At one point in time, I had a co-worker in the cube-farm I currently inhabit 8 hours or more a day who seemed to believe that 5 foot high walls that only surround you on three sides made him both invisible and silent. Most of what was overheard was just gross: nail clipping, nose snuffling and loogie hocking, farts of amazing volume and velocity, but some of it was an intriguing look into the mind of a man. One morning he had a woman I will choose to assume was his wife on the phone and kept trying to steer the conversation around to how magnificent he had been in the bedroom the night before. Finally, after being shot down repeatedly he wailed—“I know you don’t like to do it, or watch it, but can’t we at least TALK about it? I mean, Jesus! I rocked”  Wow.

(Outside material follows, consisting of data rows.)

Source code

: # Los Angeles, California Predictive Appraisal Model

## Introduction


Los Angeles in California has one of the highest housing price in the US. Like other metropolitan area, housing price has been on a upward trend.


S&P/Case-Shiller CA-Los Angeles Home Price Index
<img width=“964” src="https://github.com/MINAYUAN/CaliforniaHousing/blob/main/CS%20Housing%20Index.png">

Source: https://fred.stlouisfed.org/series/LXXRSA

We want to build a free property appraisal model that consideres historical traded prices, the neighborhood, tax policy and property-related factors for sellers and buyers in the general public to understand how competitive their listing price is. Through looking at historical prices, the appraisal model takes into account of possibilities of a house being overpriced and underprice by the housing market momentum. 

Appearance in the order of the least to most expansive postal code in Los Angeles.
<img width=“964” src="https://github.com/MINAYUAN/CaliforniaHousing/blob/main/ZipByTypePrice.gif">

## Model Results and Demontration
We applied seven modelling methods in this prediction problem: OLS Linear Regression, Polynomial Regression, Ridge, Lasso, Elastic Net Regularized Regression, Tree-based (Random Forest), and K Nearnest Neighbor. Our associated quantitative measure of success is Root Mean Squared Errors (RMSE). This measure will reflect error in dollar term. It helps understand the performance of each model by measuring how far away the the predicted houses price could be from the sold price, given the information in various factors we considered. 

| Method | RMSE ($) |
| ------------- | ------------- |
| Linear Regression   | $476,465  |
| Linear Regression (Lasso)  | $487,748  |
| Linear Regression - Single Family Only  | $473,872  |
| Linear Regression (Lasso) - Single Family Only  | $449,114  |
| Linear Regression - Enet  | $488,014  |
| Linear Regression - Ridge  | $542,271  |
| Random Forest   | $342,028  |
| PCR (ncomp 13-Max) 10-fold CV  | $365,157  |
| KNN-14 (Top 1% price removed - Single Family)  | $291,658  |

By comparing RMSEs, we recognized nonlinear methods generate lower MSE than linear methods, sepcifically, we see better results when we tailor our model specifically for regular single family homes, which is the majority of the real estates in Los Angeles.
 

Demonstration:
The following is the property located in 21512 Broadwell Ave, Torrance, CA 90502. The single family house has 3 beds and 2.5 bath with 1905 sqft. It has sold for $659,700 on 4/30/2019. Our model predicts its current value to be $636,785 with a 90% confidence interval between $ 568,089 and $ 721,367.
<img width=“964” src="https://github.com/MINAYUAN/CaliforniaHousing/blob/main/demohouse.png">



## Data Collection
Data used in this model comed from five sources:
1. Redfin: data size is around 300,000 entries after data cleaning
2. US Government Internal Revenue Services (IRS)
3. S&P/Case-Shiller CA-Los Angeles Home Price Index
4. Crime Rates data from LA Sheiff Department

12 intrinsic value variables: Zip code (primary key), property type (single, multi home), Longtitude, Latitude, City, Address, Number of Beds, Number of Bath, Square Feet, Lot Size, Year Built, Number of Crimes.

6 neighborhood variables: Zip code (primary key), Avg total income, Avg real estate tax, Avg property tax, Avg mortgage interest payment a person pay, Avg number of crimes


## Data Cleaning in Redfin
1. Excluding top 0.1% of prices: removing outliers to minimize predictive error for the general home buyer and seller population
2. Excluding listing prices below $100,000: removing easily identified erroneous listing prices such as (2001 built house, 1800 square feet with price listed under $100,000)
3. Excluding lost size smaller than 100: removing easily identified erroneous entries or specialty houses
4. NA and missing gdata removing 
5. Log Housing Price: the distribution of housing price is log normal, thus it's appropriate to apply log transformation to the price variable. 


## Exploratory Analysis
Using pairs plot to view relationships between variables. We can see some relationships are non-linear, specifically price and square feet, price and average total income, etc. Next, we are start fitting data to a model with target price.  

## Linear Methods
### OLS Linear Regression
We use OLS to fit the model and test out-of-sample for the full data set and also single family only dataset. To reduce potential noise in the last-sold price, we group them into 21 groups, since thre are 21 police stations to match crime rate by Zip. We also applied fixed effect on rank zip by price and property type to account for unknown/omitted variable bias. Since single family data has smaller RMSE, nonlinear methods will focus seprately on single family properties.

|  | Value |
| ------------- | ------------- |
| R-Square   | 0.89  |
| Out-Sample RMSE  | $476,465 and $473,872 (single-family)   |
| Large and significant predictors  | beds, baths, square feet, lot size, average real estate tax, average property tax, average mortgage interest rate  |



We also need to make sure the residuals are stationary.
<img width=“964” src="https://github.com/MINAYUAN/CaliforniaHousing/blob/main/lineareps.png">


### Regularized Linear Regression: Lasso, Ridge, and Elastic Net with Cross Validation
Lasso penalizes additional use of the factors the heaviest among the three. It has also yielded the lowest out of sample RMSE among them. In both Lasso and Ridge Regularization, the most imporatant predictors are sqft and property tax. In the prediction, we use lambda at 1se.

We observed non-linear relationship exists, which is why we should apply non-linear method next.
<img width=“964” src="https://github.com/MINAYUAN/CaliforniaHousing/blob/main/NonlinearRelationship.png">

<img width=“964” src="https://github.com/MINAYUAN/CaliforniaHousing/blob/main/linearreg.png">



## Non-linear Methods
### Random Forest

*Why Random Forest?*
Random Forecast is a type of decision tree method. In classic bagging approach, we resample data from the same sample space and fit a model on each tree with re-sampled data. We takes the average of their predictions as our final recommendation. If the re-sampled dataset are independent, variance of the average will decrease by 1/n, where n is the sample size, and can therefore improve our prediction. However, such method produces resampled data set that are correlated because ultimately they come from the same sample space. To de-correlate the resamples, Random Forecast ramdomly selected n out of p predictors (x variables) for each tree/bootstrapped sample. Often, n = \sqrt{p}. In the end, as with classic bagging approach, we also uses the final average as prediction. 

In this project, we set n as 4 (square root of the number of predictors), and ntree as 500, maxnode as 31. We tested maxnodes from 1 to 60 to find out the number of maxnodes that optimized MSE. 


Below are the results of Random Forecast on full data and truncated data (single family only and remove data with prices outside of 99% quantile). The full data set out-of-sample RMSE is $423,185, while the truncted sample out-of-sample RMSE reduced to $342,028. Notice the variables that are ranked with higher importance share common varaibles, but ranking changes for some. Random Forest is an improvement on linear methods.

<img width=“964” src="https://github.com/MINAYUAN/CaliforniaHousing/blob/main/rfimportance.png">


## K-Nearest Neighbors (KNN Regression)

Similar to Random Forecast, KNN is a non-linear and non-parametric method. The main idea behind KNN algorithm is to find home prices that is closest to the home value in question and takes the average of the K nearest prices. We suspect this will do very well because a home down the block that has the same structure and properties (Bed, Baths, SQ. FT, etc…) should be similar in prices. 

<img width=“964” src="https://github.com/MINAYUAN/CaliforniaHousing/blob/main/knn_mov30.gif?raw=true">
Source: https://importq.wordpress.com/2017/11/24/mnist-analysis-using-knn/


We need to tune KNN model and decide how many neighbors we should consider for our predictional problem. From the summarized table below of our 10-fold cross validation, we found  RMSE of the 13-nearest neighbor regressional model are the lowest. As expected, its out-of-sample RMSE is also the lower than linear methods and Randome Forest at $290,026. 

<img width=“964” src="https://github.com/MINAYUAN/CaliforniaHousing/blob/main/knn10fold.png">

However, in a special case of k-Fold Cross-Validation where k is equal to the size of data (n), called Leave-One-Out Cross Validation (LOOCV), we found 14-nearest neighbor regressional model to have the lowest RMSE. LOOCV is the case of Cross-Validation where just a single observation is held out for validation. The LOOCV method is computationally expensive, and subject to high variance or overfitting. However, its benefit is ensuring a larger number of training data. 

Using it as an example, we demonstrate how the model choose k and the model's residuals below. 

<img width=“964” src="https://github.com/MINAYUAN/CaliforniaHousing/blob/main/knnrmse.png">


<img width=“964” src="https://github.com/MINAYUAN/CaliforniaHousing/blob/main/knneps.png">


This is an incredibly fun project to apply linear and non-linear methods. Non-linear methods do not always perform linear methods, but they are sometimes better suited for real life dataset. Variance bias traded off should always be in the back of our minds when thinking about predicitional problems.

Another co-worker gave me food for thought when the economy took a nose dive and making promises of slashing government payrolls became the popular way to garner votes. This co-worker seemed immune to the tension flooding through the floors of our high-rise, going on about his merry way without a care in the world. Standing out smoking one day a fellow civil servant asked him how in the world he could stay so calm about it all when the rest of us were updating our resumes and calling in old favors. His reply?—“They can’t fire me, I mean, they can, but they won’t, I’m gay”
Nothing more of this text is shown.